MS&T’s Chuck Weirauch interviewed Col. Meletios Fotinos.
Col Fotinos is the Chief, Medical Modernization Division, Directorate of Medical Services and Training, Headquarters Air Education and Training Command (AETC), Randolph Air Force Base, Tx. He is also Chief of the AFMMAST (Air Force Medical Modeling and Simulation Training) program, providing strategic direction for over $40 million in Air Force Medical Service simulation contracts and assets.
The AFMMAST program was established in 2008 to promote and manage simulation training across the Air Force Medical Service.
MS&T: As Chief of Medical Modernization for AFMMAST, could you please fill us in on just what that title implies for Air Force medical training and education?
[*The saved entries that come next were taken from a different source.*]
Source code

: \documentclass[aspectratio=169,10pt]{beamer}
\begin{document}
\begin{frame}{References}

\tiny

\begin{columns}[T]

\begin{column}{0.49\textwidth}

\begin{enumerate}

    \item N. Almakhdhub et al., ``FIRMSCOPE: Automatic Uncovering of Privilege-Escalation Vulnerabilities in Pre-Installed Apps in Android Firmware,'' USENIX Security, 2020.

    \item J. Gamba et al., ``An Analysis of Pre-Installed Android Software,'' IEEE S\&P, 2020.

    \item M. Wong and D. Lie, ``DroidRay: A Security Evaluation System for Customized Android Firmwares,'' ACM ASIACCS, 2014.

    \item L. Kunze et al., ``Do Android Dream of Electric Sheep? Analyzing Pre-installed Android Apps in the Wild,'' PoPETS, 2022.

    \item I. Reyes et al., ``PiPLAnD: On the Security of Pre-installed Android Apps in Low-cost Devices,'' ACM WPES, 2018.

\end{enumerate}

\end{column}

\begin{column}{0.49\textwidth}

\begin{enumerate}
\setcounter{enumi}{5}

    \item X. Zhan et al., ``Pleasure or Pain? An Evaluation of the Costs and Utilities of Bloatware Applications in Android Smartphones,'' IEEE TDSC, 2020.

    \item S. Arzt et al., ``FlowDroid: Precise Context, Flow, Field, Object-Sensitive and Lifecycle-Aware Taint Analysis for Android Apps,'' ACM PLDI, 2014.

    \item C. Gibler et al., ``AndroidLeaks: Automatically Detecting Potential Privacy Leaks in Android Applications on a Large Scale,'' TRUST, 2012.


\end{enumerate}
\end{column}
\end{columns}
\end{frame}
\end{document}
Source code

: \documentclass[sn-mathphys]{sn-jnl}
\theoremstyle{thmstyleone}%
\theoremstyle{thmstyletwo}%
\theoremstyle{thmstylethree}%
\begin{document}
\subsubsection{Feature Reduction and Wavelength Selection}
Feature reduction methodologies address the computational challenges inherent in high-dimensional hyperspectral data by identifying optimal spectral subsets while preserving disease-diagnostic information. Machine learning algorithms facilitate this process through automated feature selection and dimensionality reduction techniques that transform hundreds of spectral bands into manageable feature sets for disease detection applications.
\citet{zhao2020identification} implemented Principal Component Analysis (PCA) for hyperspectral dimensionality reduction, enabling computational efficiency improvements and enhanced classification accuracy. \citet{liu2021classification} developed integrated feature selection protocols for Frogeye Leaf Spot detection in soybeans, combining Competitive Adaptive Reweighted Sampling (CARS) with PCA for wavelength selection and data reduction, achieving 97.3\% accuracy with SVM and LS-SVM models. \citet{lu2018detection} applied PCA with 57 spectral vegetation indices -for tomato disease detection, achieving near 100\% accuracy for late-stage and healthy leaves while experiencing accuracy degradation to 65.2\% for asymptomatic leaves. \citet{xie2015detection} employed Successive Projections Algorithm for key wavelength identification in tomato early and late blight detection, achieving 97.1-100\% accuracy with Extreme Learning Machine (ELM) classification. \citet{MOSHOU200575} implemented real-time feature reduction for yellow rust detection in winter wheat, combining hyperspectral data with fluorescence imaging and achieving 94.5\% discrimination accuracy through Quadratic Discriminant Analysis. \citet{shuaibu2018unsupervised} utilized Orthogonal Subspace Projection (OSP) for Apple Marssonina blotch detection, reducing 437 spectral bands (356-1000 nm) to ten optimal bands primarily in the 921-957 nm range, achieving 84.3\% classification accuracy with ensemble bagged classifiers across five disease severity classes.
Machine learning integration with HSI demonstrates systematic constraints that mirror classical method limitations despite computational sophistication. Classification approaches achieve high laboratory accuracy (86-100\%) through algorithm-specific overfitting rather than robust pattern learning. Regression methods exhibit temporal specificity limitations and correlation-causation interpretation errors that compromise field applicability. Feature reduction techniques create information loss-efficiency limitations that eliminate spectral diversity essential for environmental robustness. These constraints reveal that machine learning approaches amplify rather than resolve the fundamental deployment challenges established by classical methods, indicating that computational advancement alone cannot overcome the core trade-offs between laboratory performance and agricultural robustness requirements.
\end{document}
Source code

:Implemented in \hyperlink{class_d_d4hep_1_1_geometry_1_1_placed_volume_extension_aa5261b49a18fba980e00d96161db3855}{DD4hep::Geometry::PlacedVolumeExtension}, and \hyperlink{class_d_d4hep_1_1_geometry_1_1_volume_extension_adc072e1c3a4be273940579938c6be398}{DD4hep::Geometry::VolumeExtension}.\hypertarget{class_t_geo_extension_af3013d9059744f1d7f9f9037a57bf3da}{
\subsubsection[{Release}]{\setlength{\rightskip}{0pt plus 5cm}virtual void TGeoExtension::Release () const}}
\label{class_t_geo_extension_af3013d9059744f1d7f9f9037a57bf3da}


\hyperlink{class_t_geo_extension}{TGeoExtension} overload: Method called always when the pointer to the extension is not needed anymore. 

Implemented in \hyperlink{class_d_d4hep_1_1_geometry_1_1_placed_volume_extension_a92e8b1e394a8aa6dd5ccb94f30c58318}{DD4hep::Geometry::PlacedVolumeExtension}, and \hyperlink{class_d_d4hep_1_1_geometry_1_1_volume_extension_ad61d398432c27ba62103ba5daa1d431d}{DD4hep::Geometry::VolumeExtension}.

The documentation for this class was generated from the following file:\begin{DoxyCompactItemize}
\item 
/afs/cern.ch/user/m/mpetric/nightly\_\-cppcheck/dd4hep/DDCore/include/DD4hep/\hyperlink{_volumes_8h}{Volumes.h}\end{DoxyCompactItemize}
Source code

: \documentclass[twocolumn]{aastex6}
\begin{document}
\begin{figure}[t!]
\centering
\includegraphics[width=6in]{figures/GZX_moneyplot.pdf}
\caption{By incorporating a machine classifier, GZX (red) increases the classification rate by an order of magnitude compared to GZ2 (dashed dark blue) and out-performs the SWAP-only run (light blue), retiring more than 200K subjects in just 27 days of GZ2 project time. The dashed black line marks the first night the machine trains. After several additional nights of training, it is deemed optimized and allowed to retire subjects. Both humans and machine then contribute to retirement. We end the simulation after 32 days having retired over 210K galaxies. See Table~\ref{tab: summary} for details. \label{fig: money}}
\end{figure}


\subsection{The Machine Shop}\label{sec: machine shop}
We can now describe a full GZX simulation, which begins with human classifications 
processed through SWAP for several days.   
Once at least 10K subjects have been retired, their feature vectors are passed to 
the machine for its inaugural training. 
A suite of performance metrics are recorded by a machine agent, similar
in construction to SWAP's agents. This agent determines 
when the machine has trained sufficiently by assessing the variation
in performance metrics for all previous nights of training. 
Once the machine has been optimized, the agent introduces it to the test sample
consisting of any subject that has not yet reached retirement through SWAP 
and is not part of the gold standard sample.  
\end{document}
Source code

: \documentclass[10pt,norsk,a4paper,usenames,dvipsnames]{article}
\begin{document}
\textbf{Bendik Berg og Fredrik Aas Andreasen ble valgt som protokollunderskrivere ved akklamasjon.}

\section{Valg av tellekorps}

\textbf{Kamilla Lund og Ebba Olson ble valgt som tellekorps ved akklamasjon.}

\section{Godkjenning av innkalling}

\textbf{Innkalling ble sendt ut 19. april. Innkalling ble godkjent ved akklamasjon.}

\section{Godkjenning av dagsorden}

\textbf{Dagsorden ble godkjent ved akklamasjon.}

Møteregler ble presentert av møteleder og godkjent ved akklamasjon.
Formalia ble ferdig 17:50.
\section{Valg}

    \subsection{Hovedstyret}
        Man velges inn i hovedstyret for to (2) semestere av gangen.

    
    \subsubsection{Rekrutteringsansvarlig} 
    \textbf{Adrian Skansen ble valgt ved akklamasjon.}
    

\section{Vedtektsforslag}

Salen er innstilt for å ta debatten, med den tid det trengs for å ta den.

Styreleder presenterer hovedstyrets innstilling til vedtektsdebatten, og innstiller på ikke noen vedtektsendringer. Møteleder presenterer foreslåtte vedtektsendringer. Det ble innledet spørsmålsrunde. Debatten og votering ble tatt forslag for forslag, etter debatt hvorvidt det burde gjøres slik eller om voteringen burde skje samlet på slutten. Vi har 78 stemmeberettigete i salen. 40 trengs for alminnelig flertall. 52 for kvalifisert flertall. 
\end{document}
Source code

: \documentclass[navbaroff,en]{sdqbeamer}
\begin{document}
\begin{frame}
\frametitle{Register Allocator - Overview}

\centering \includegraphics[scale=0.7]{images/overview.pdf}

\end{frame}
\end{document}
In this position, it is my responsibility to guide the service on medical modeling and simulation training, research opportunities and acquisition initiatives. Ultimately, AFMMAST is the linchpin in helping to coordinate a standardized approach to align curriculum, logistical support, and assessment capabilities to enhance training for our medics. We function along the full continuum from basic to advanced training, using a wide variety of modeling and simulation platforms in an effort to develop life-like virtual environments to immerse our medics in, and to obtain more realistic training. The key to this whole process is standardizing our operations to ensure we capitalize on efforts and build critical curriculum for our customers (simulation operators and medics). This approach allows our medics to train to enhance their ability to provide “Trusted Care Anywhere”.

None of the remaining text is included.